English Academic Edition: Kurt Baschwitz - A pioneer of Communiation Studies and Social Psychology (Amsterdam: Amsterdam University Press 2017). ISBN 9789462986046.
Abbreviated Dutch: Kurt Baschwitz - Peetvader van Journalistiek en Communicatie (Diemen: AMB Publishers 2018). ISBN 9789079700912.
Kurt Baschwitz (Offenburg 1886- Amsterdam 1968) was a German economist and journalist, who became a foreign correspondent in the main port Rotterdam of the neutral Netherlands, during the latter part of the First World War. Upon his return, he rose to become the main editor of the weekly of the national association of newspaper publishers in Berlin.
But the Nazis considered him a Jew and a critic, forced him to flee to Amsterdam, where he became involved in various exile activities. First in a semi-clandestine ‘information bureau’ which systematically documented the rise of anti-Semitism in Germany, and later evolved into the main international Holocaust Museum in London. He was then hired as a 'press scientist' by the newly founded International Institute of Social History, which also smuggled the archives of the German social-democratic party out – including key papers of Bakunin, Marx and Engels.
During the occupation, he was arrested in a razzia, brought to the notorious Westerbork transit camp for transport to the East and certain death.

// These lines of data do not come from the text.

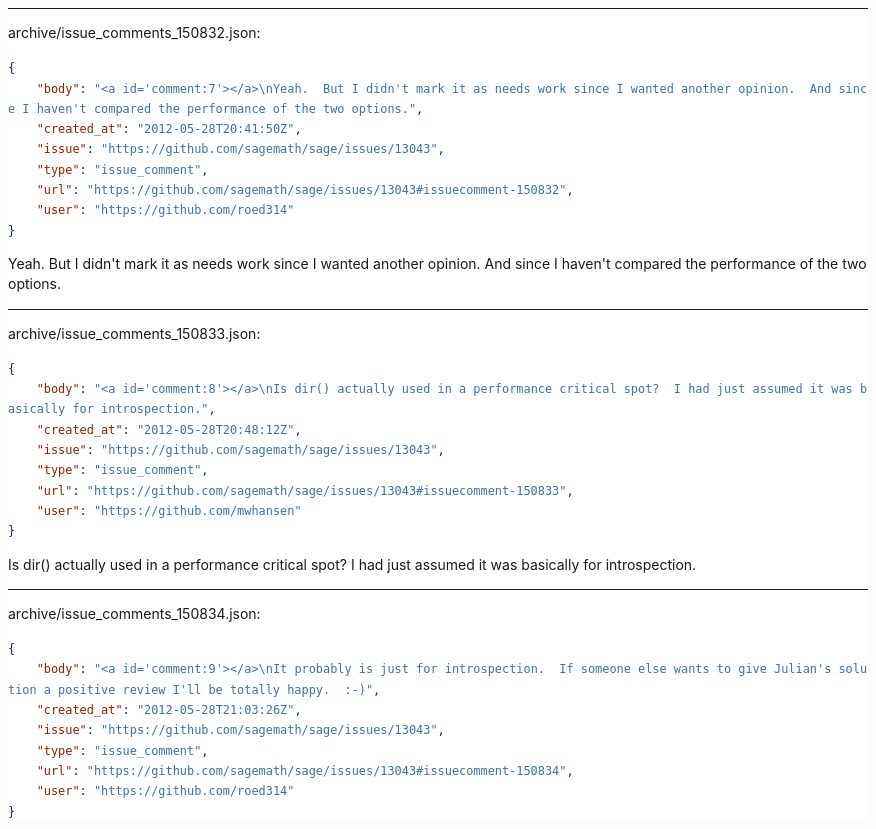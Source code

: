 

---

archive/issue_comments_150832.json:
```json
{
    "body": "<a id='comment:7'></a>\nYeah.  But I didn't mark it as needs work since I wanted another opinion.  And since I haven't compared the performance of the two options.",
    "created_at": "2012-05-28T20:41:50Z",
    "issue": "https://github.com/sagemath/sage/issues/13043",
    "type": "issue_comment",
    "url": "https://github.com/sagemath/sage/issues/13043#issuecomment-150832",
    "user": "https://github.com/roed314"
}
```

<a id='comment:7'></a>
Yeah.  But I didn't mark it as needs work since I wanted another opinion.  And since I haven't compared the performance of the two options.



---

archive/issue_comments_150833.json:
```json
{
    "body": "<a id='comment:8'></a>\nIs dir() actually used in a performance critical spot?  I had just assumed it was basically for introspection.",
    "created_at": "2012-05-28T20:48:12Z",
    "issue": "https://github.com/sagemath/sage/issues/13043",
    "type": "issue_comment",
    "url": "https://github.com/sagemath/sage/issues/13043#issuecomment-150833",
    "user": "https://github.com/mwhansen"
}
```

<a id='comment:8'></a>
Is dir() actually used in a performance critical spot?  I had just assumed it was basically for introspection.



---

archive/issue_comments_150834.json:
```json
{
    "body": "<a id='comment:9'></a>\nIt probably is just for introspection.  If someone else wants to give Julian's solution a positive review I'll be totally happy.  :-)",
    "created_at": "2012-05-28T21:03:26Z",
    "issue": "https://github.com/sagemath/sage/issues/13043",
    "type": "issue_comment",
    "url": "https://github.com/sagemath/sage/issues/13043#issuecomment-150834",
    "user": "https://github.com/roed314"
}
```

But his daughter, who became active as a courier for the resistance, got him out with a combination of true and false papers. After that, Baschwitz was forced to go into hiding, but continued to study and write. After liberation, Otto Frank asked Baschwitz’ expert advice on whether to publish the diary of his daughter Anne, which turned into an unprecedented historical bestseller.
Meanwhile, he had become involved in the founding of a new ‘7th’ faculty for political and social science at Amsterdam university, meant to help consolidate newly restored democracy. He was named full professor for the entirely new field of ‘press studies’, set up a ‘House of the Press’, and courses to deepen the scientific knowledge of practicing journalists. He soon re-established ties with colleagues in post-war Germany, and set up a thriving European network. He also founded an English-language journal on mass communication, and played a key role in the birth of the International Assocition of Mass Communication Research IAMCR - all still in existence today.
At the same time, he also promoted studies of propaganda, public opinion and ‘mass psychology’. In his half dozen books, he was preoccupied with 'The Riddle of the Mass' and the 4P's: the mass press, mass politics, mass propaganda and mass persecutions. He exerted influence in The Netherlands and in the Germanic world. But some of his works were also translated into French, Japanese, Swedish, Serbo-Croatian, and a brochure into Malay. Yet apart from a few chapters and articles, there is surprisingly little of or about him in English, the present and future major world language of science and communication. This book project is meant to repair that injustice, upon the 50th anniversary of his death.